Plain-text document sources
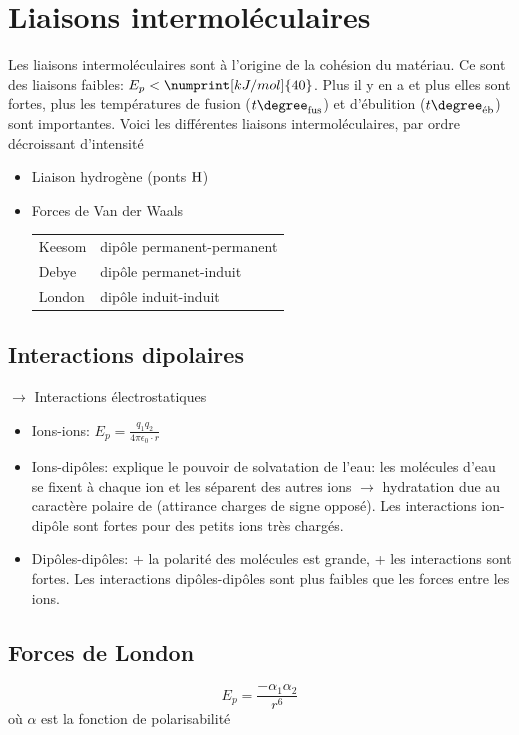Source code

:\documentclass[11pt,a4paper,french]{article}
\begin{document}
\section{Liaisons intermoléculaires}
Les liaisons intermoléculaires sont à l'origine de la cohésion du matériau.
Ce sont des liaisons faibles: $E_p<\numprint[kJ/mol]{40}$.
Plus il y en a et plus elles sont fortes, plus les températures de fusion ($t\degree_{\mathrm{fus}}$) et d'ébulition ($t\degree_{\textrm{éb}}$) sont importantes.
Voici les différentes liaisons intermoléculaires, par ordre décroissant d'intensité
\begin{itemize}
	\item Liaison hydrogène (ponts $\ce{H}$)
	\item Forces de Van der Waals
		\begin{center}
			\begin{tabular}{ll}
				Keesom & dipôle permanent-permanent\\
				Debye & dipôle permanet-induit\\
				London & dipôle induit-induit
			\end{tabular}
		\end{center}
\end{itemize}

\subsection{Interactions dipolaires}
$\rightarrow$ Interactions électrostatiques
\begin{itemize}
	\item Ions-ions: $E_p=\frac{q_1q_2}{4\pi\epsilon_0\cdot r}$
	\item Ions-dipôles: explique le pouvoir de solvatation de l'eau: les molécules d'eau se fixent à chaque ion et les séparent des autres ions $\rightarrow$ hydratation due au caractère polaire de  (attirance charges de signe opposé).
		Les interactions ion-dipôle sont fortes pour des petits ions très chargés.
	\item Dipôles-dipôles: + la polarité des molécules est grande, + les interactions sont fortes.
		Les interactions dipôles-dipôles sont plus faibles que les forces entre les ions.
\end{itemize}

\subsection{Forces de London}
\[ E_p = \frac{-\alpha_1 \alpha_2}{r^6} \]
où $\alpha$ est la fonction de polarisabilité
\end{document}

_AIM OF THE EXERCISE_. Write out again, exactly, the line containing "où $\alpha$ est la fonction de polarisabilité" and every later line of the records. Omit the rest.

_COMPLETED EXERCISE_.
où $\alpha$ est la fonction de polarisabilité
\end{document}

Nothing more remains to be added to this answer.